The mindset
Stop doing so much. Start doing more less. To change your life, change your habits. To change habits, ease off the pressure. Big goals and new year resolutions start with the greatest expectations, effort, and discipline. One month later, we’re back to where we started. This is not that. We are not average.

Make incremental change. Make fast changes. Improve like a snowball accumulating snow downhill as it turns into a massive avalanche capable of killing anything or anyone in its path. Change starts with reframing our mindset, the most powerful tool in our toolbox.

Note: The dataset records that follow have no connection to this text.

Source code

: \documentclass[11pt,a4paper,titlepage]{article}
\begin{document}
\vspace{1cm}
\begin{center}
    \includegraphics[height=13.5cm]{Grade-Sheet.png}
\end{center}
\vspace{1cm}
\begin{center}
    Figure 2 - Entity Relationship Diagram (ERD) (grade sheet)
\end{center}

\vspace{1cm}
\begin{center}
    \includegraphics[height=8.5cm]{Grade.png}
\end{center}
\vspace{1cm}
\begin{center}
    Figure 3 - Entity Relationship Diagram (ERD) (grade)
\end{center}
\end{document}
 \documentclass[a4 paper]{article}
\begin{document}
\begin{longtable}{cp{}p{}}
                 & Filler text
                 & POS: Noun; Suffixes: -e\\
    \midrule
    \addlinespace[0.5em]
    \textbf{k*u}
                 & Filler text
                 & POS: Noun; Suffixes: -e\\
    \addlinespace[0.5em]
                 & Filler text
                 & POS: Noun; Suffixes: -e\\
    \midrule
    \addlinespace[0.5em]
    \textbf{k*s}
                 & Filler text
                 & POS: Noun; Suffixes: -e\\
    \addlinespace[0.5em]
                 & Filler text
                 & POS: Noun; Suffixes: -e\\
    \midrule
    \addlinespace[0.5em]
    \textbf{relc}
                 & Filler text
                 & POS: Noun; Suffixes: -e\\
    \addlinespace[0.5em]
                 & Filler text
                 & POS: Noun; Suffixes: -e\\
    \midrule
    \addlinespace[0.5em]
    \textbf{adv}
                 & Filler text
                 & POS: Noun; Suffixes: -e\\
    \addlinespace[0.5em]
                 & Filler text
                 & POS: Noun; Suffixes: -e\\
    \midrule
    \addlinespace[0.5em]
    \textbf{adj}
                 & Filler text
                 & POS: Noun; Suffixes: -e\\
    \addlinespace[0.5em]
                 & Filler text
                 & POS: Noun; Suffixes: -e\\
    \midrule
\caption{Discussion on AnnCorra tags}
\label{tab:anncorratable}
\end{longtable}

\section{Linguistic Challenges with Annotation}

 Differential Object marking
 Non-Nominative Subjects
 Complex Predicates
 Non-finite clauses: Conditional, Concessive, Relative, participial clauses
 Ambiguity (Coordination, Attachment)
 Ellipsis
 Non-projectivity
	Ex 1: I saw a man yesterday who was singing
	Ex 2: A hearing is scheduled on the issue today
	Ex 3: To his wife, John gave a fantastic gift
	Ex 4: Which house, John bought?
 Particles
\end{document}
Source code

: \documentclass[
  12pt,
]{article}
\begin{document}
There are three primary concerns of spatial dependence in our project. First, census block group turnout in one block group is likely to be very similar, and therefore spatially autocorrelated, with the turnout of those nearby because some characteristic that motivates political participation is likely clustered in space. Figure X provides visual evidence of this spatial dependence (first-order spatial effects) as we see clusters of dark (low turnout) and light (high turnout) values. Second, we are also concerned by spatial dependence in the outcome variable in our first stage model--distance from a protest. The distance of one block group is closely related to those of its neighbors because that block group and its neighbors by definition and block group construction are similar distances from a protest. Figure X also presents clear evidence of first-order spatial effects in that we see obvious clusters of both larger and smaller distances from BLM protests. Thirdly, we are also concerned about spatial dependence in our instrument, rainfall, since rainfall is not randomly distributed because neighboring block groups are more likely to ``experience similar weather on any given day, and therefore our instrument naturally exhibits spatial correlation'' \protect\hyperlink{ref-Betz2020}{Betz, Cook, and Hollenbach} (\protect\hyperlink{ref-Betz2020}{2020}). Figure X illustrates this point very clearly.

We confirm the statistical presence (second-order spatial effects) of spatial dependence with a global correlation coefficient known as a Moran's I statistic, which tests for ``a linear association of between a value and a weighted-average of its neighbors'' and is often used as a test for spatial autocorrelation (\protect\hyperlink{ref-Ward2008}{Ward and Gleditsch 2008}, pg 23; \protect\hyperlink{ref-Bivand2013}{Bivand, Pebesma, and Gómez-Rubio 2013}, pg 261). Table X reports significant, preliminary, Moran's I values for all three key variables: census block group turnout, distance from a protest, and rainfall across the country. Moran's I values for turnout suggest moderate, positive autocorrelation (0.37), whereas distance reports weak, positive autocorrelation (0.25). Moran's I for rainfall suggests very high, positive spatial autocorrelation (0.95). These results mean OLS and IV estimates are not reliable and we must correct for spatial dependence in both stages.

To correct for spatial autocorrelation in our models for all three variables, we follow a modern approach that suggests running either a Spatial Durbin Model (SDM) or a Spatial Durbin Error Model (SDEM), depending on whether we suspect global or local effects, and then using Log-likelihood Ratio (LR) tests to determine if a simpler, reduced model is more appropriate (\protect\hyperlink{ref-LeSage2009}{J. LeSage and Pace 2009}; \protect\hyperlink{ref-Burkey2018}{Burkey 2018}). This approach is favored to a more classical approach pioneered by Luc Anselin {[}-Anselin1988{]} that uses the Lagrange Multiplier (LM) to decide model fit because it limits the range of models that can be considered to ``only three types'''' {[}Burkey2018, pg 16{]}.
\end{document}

When you make a worthwhile change, at some point you’re going to feel like a failure, like the stick figure pushing the snowball up the hill. At first you’re scared, then angry, then disgusted with ourselves if we quit. If we keep pushing up the hill, soon we reach a tipping point. Often it’s just past that point when we’re fed up and about to quit. Sometimes we need to quit. How do you know when to quit? For most habits like we’ll review, three months of giving your best effort and pushing through the discomfort is enough time to evaluate the change. Often things get easier. We see the benefits. Momentum accumulates. We feel happy.

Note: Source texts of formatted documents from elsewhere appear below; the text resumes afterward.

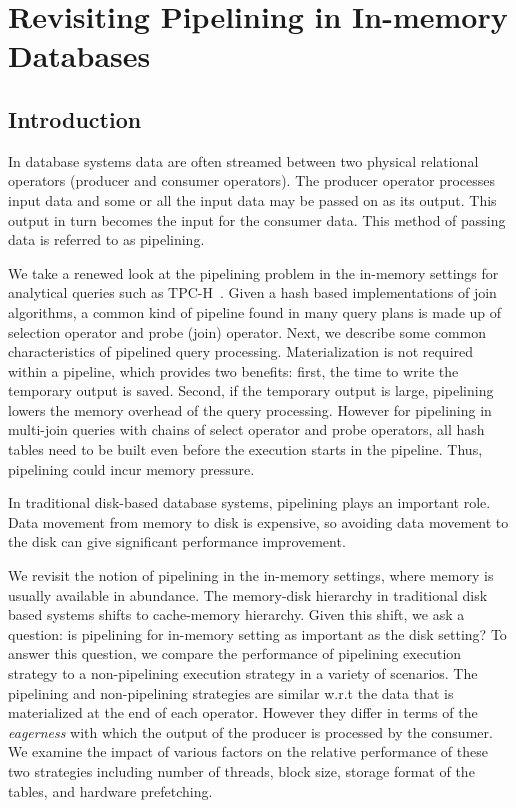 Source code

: \chapter{Revisiting Pipelining in In-memory Databases}\label{chap:pipeline}

\section{Introduction}
In database systems data are often streamed between two physical relational operators (producer and consumer operators).
The producer operator processes input data and some or all the input data may be passed on as its output. 
This output in turn becomes the input for the consumer data. 
This method of passing data is referred to as pipelining.

We take a renewed look at the pipelining problem in the in-memory settings for analytical queries such as TPC-H~\cite{tpc-h}.
Given a hash based implementations of join algorithms, a common kind of pipeline found in many query plans is made up of selection operator and probe (join) operator.
Next, we describe some common characteristics of pipelined query processing. 
Materialization is not required within a pipeline, which provides two benefits: first, the time to write the temporary output is saved.
Second, if the temporary output is large, pipelining lowers the memory overhead of the query processing.
However for pipelining in multi-join queries with chains of select operator and probe operators, all hash tables need to be built even before the execution starts in the pipeline.
Thus, pipelining could incur memory pressure.

In traditional disk-based database systems, pipelining plays an important role.
Data movement from memory to disk is expensive, so avoiding data movement to the disk can give significant performance improvement.

We revisit the notion of pipelining in the in-memory settings, where memory is usually available in abundance. 
The memory-disk hierarchy in traditional disk based systems shifts to cache-memory hierarchy.
Given this shift, we ask a question: is pipelining for in-memory setting as important as the disk setting?
To answer this question, we compare the performance of pipelining execution strategy to a non-pipelining execution strategy in a variety of scenarios.
The pipelining and non-pipelining strategies are similar w.r.t the data that is materialized at the end of each operator. 
However they differ in terms of the \textit{eagerness} with which the output of the producer is processed by the consumer.
We examine the impact of various factors on the relative performance of these two strategies including number of threads, block size, storage format of the tables, and hardware prefetching.

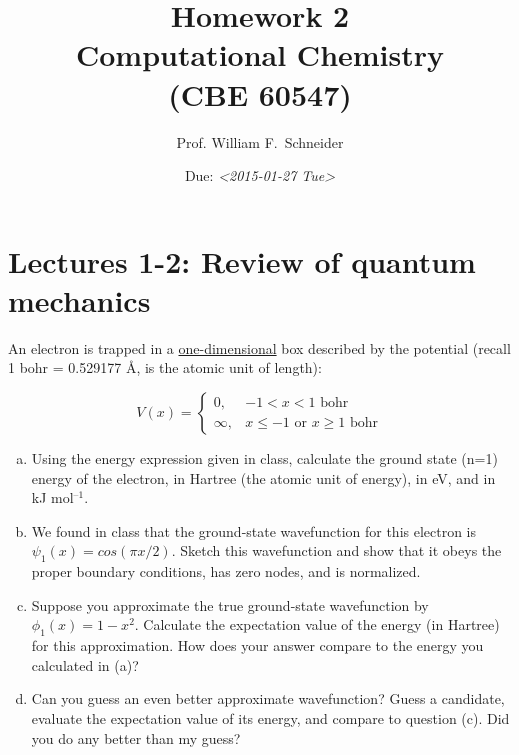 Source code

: \documentclass[11pt]{article}
\date{Due: \textit{<2015-01-27 Tue>}}
\title{}
\begin{document}
\title{Homework 2\\Computational Chemistry\\(CBE 60547)}
\author{Prof. William F.\ Schneider}
\maketitle


\section{Lectures 1-2: Review of quantum mechanics}
\label{sec-1}

An electron is trapped in a \uline{one-dimensional} box described by the potential (recall 1 bohr = 0.529177 Å, is the atomic unit of length):

\begin{center}
\begin{equation}
    V(x)= 
\begin{cases}
    0, & -1  < x < 1  \text{ bohr} \\
    \infty, & x \leq -1 \text{ or } x \geq 1  \text{ bohr}
\end{cases}
\end{equation}
\end{center}

\begin{enumerate}[(a)]
\item Using the energy expression given in class, calculate the ground state (n=1) energy of the electron, in Hartree (the atomic unit of energy), in eV, and in kJ mol$^{\text{–1}}$.

\item We found in class that the ground-state wavefunction for this electron is $\psi_{1}(x) = cos (\pi x/2)$. Sketch this wavefunction and show that it obeys the proper boundary conditions, has zero nodes, and is normalized.

\item Suppose you approximate the true ground-state wavefunction by $\phi_{1}(x) = 1 - x^{2}$. Calculate the expectation value of the energy (in Hartree) for this approximation. How does your answer compare to the energy you calculated in (a)?

\item Can you guess an even better approximate wavefunction? Guess a candidate, evaluate the expectation value of its energy, and compare to question (c). Did you do any better than my guess?
\end{enumerate}
\end{document}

It’s never a straight path to success. Expect setbacks upfront. Don’t feel bad about them for long. Be kind to yourself. Every time you feel you let yourself down, let it go. Start over again. Like a beginner. Wipe the slate clean and try again. This is hard from the inside. I hate myself when I slip up. But then I go for a walk and get over myself. From the outside, this looks like consistent forward progress, like the image below. That tiny blip when we “failed” — briefly, momentarily, invisibly except to ourselves — is undetectable when we graph our progress from the outside over the course of our lifetime. If we start again the next day or the next week or even the next month. Any effort is better than no effort. Any progress is better than no progress. As soon as we start again, the snowball builds into an avalanche again.

When you feel like it’s getting too hard, do less. When you lack time, do less. Just do something. Take a day off. Try not to take two. Take a week off. Don’t take two. Walk five minutes instead of twenty. Get fast food instead of cooking. Watch tv instead of reading. Take a break. Tomorrow do a little more. Do half. Do a quarter. Do anything. In a day or a week, take it up another notch. Raise the ceiling of your floor. Adopt the “higher low-bar” mindset.
Lower your expectations. Do less. Do less consistently. Sometimes do more. Your results compound over time like a great investment. It takes time and patience. Every investment has down days, down months, down years. Quit and you’re a sucker. Keep investing through the down times and you retire early. Keep investing in yourself and life becomes easier. Not easy. Easier. And your future self says, “Thank you.”